How to complete this task: Read each of the lines below and tally those with "check"; the tally is the whole answer.
Data for the task section start
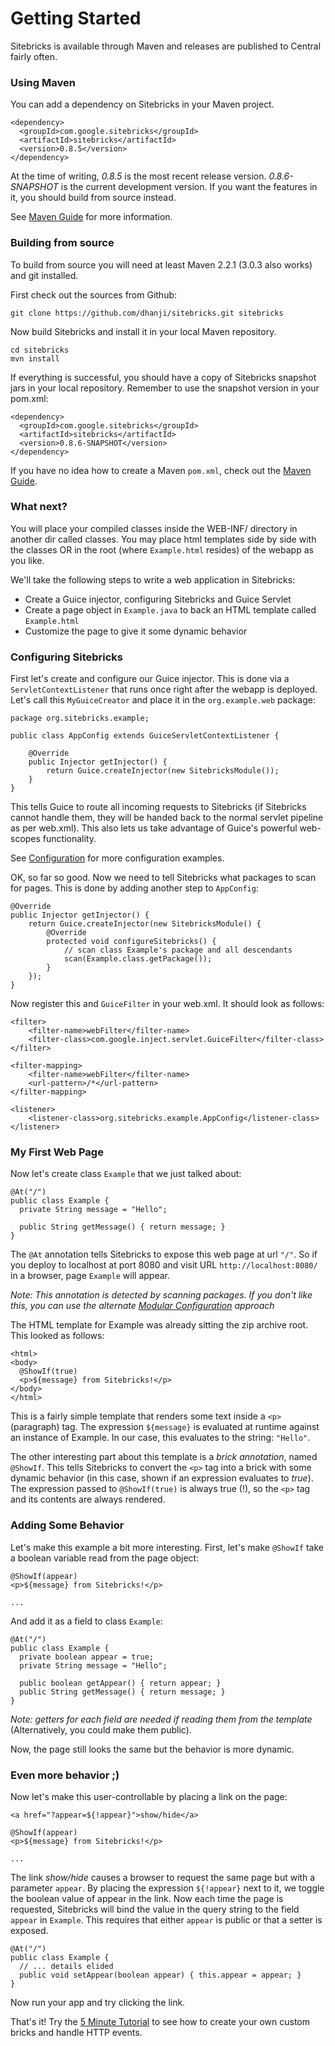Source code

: <meta noindex>

# Getting Started

Sitebricks is available through Maven and releases are published to Central fairly often.

### Using Maven

You can add a dependency on Sitebricks in your Maven project.

    <dependency>
      <groupId>com.google.sitebricks</groupId>
      <artifactId>sitebricks</artifactId>
      <version>0.8.5</version>
    </dependency>


At the time of writing, *0.8.5* is the most recent release version. *0.8.6-SNAPSHOT* is the current
development version. If you want the features in it, you should build from source instead.

See [Maven Guide](#maven) for more information.

### Building from source

To build from source you will need at least Maven 2.2.1 (3.0.3 also works) and git installed.

First check out the sources from Github:

    git clone https://github.com/dhanji/sitebricks.git sitebricks

Now build Sitebricks and install it in your local Maven repository.

    cd sitebricks
    mvn install

If everything is successful, you should have a copy of Sitebricks snapshot jars in your local
 repository. Remember to use the snapshot version in your pom.xml:

    <dependency>
      <groupId>com.google.sitebricks</groupId>
      <artifactId>sitebricks</artifactId>
      <version>0.8.6-SNAPSHOT</version>
    </dependency>

If you have no idea how to create a Maven `pom.xml`, check out the [Maven Guide](#maven).

### What next?

You will place your compiled classes inside the WEB-INF/ directory in another dir called classes. You may place html templates side by side with the classes OR in the root (where `Example.html` resides) of the webapp as you like.

We'll take the following steps to write a web application in Sitebricks:

* Create a Guice injector, configuring Sitebricks and Guice Servlet
* Create a page object in `Example.java` to back an HTML template called `Example.html`
* Customize the page to give it some dynamic behavior

### Configuring Sitebricks

First let's create and configure our Guice injector. This is done via a `ServletContextListener` that runs once right after the webapp is deployed. Let's call this `MyGuiceCreator` and place it in the `org.example.web` package:


    package org.sitebricks.example;

    public class AppConfig extends GuiceServletContextListener {

        @Override
        public Injector getInjector() {
            return Guice.createInjector(new SitebricksModule());
        }
    }

This tells Guice to route all incoming requests to Sitebricks (if Sitebricks cannot handle them,
 they will be handed back to the normal servlet pipeline as per web.xml). This also lets us take
 advantage of Guice's powerful web-scopes functionality.
 
See [Configuration](#config) for more configuration examples.

OK, so far so good. Now we need to tell Sitebricks what packages to scan for pages. This is done
by adding another step to `AppConfig`:


    @Override
    public Injector getInjector() {
        return Guice.createInjector(new SitebricksModule() {
            @Override
            protected void configureSitebricks() {
                // scan class Example's package and all descendants
                scan(Example.class.getPackage());
            }
        });
    }


Now register this and `GuiceFilter` in your web.xml. It should look as follows:


    <filter>
        <filter-name>webFilter</filter-name>
        <filter-class>com.google.inject.servlet.GuiceFilter</filter-class>
    </filter>

    <filter-mapping>
        <filter-name>webFilter</filter-name>
        <url-pattern>/*</url-pattern>
    </filter-mapping>

    <listener>
        <listener-class>org.sitebricks.example.AppConfig</listener-class>
    </listener>


### My First Web Page

Now let's create class `Example` that we just talked about:


    @At("/")
    public class Example {
      private String message = "Hello";

      public String getMessage() { return message; }
    }


The `@At` annotation tells Sitebricks to expose this web page at url `"/"`. So if you deploy to localhost at port 8080 and visit URL `http://localhost:8080/` in a browser, page `Example` will appear.

_Note: This annotation is detected by scanning packages. If you don't like this, you can use the alternate [Modular Configuration](#config) approach_

The HTML template for Example was already sitting the zip archive root. This looked as follows:


    <html>
    <body>
      @ShowIf(true)
      <p>${message} from Sitebricks!</p>
    </body>
    </html>


This is a fairly simple template that renders some text inside a `<p>` (paragraph) tag. The expression `${message}` is evaluated at runtime against an instance of Example. In our case, this evaluates to the string: `"Hello"`.

The other interesting part about this template is a _brick annotation_, named `@ShowIf`. This tells Sitebricks to convert the `<p>` tag into a brick with some dynamic behavior (in this case, shown if an expression evaluates to _true_).  The expression passed to `@ShowIf(true)` is always true (!), so the `<p>` tag and its contents are always rendered.

### Adding Some Behavior

Let's make this example a bit more interesting. First, let's make `@ShowIf` take a boolean variable read from the page object:


    @ShowIf(appear)
    <p>${message} from Sitebricks!</p>

    ...

And add it as a field to class `Example`:

    @At("/")
    public class Example {
      private boolean appear = true;
      private String message = "Hello";

      public boolean getAppear() { return appear; }
      public String getMessage() { return message; }
    }

_Note: getters for each field are needed if reading them from the template_ (Alternatively, you could make them public).

Now, the page still looks the same but the behavior is more dynamic.

### Even more behavior ;)

Now let's make this user-controllable by placing a link on the page:

    <a href="?appear=${!appear}">show/hide</a>

    @ShowIf(appear)
    <p>${message} from Sitebricks!</p>

    ...

The link *show/hide* causes a browser to request the same page but with a parameter `appear`. By placing the expression `${!appear}` next to it, we toggle the boolean value of appear in the link. Now each time the page is requested, Sitebricks will bind the value in the query string to the field `appear` in `Example`. This requires that either `appear` is public or that a setter is exposed.

    @At("/")
    public class Example {
      // ... details elided
      public void setAppear(boolean appear) { this.appear = appear; }
    }

Now run your app and try clicking the link.

That's it! Try the [5 Minute Tutorial](#5mintutorial) to see how to create your own custom bricks and handle HTTP events.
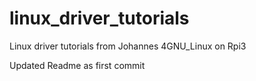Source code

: # linux_driver_tutorials
Linux driver tutorials from  Johannes 4GNU_Linux on Rpi3

Updated Readme as first commit
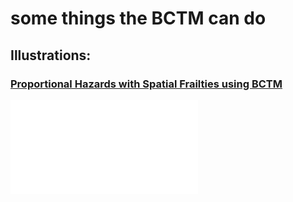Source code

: # some things the BCTM can do
 
## Illustrations:

###  [Proportional Hazards with Spatial Frailties using BCTM](leukemia)
![image](leukemia/leuk_ph.pdf)
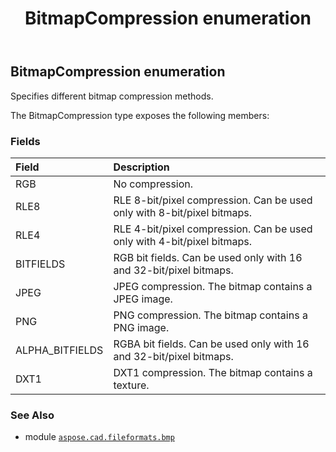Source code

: ﻿---
title: BitmapCompression enumeration
second_title: Aspose.CAD for Python via .NET API References
description: 
type: docs
weight: 10
url: /python-net/aspose.cad.fileformats.bmp/bitmapcompression/
is_root: false
---

## BitmapCompression enumeration

Specifies different bitmap compression methods.



The BitmapCompression type exposes the following members:

### Fields
| Field | Description |
| :- | :- |
| RGB | No compression. |
| RLE8 | RLE 8-bit/pixel compression. Can be used only with 8-bit/pixel bitmaps. |
| RLE4 | RLE 4-bit/pixel compression. Can be used only with 4-bit/pixel bitmaps. |
| BITFIELDS | RGB bit fields. Can be used only with 16 and 32-bit/pixel bitmaps. |
| JPEG | JPEG compression. The bitmap contains a JPEG image. |
| PNG | PNG compression. The bitmap contains a PNG image. |
| ALPHA_BITFIELDS | RGBA bit fields. Can be used only with 16 and 32-bit/pixel bitmaps. |
| DXT1 | DXT1 compression. The bitmap contains a texture. |



### See Also
* module [`aspose.cad.fileformats.bmp`](..)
Data for the task section end
Exercise solution: 2